Purnamadah

salvino i piotr

“The more I traveled the more I realized that fear makes strangers of people who should be friends.” Shirley MacLaine

I went to Carnation. I had to go there. I stood under the shop where four years ago Captain Chicken and Nick Salvino tried to convince me not to go to Fall City. But I did not follow their advice and I went and in very weird circumstances I broke my knee cap. And I still don’t know what would really have happened if I had done what they had asked me to do.

The store was closed. I took a photo, sat on the ground, leaned against the wall and waited. It was hot and windy, completely different from the fall time, when in the thick mist I was wrapping myself in the cobwebs. I fell asleep. I was awakened by a tipsy-looking man. I thought he would know where the Captain Chicken lives. So he did. There was an address on the flyer I had a picture of, but I did not look at it intentionally. I knew that if I was about to find the place, I would find it anyway.

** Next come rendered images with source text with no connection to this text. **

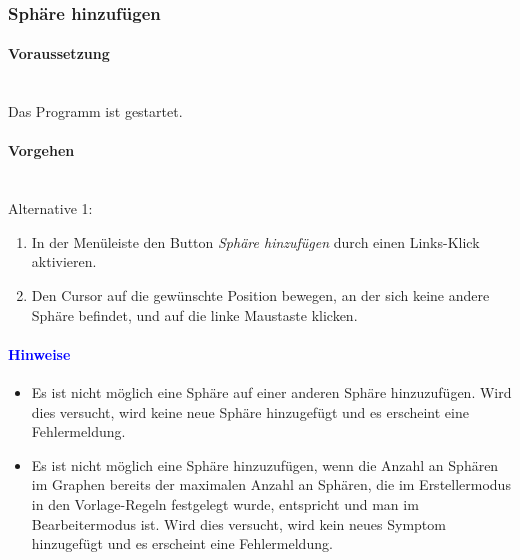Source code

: \documentclass[enabledeprecatedfontcommands,fontsize=11pt,paper=a4,twoside]{scrartcl}
\newcommand*{\hint}{\paragraph{\textcolor{blue}{Hinweise}}}
\newcommand*{\condition}{\paragraph{Voraussetzung}$\;$ \vspace{0.2cm}\\}
\newcommand*{\actions}{\paragraph{Vorgehen} $\;$\vspace{0.2cm}\\}
\begin{document}
		\subsubsection{Sphäre hinzufügen}	
		\condition 	
		Das Programm ist gestartet.
		\actions
		Alternative 1: 
		\begin{enumerate}
			\item In der Menüleiste den Button \textit{Sphäre hinzufügen} durch einen Links-Klick aktivieren.
			\item Den Cursor auf die gewünschte Position bewegen, an der sich keine andere Sphäre befindet, und auf die linke Maustaste klicken.
		\end{enumerate}
		\hint
		\begin{itemize}
			\item Es ist nicht möglich eine Sphäre auf einer anderen Sphäre hinzuzufügen. Wird dies versucht, wird keine neue Sphäre hinzugefügt und es erscheint eine Fehlermeldung.
	\item Es ist nicht möglich eine Sphäre hinzuzufügen, wenn die Anzahl an Sphären im Graphen bereits der maximalen Anzahl an Sphären, die im Erstellermodus in den Vorlage-Regeln festgelegt wurde, entspricht und man im Bearbeitermodus ist. Wird dies versucht, wird kein neues Symptom hinzugefügt und es erscheint eine Fehlermeldung.
	\end{itemize}

\end{document}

I wandered an hour, maybe two, long enough for any reasonably thinking creature to finally give up, but I am not a reasonably thinking creature, so I was still looking for the place. The funny thing is, that the closer I was to meet Captain Chicken, the more I asked myself: “Why”? What for? Why do I want so much to see him again? I will meet him and then what? What will I tell him? Something like, Do you know that four years ago after our meeting I broke my knee in Fall City? Do you remember how you with your friend tried to convince me not to go there? Do you know that I often thought what would really have happened if I had actually followed your advice and took another way? That I often looked at our photo taken four years ago – with you and me and Nick, and that I tried to get into your eyes? Literally. And you know that in fact I actually came here to do so? I wanted to get into your eyes. It’s not possible? Well, I am just doing it.”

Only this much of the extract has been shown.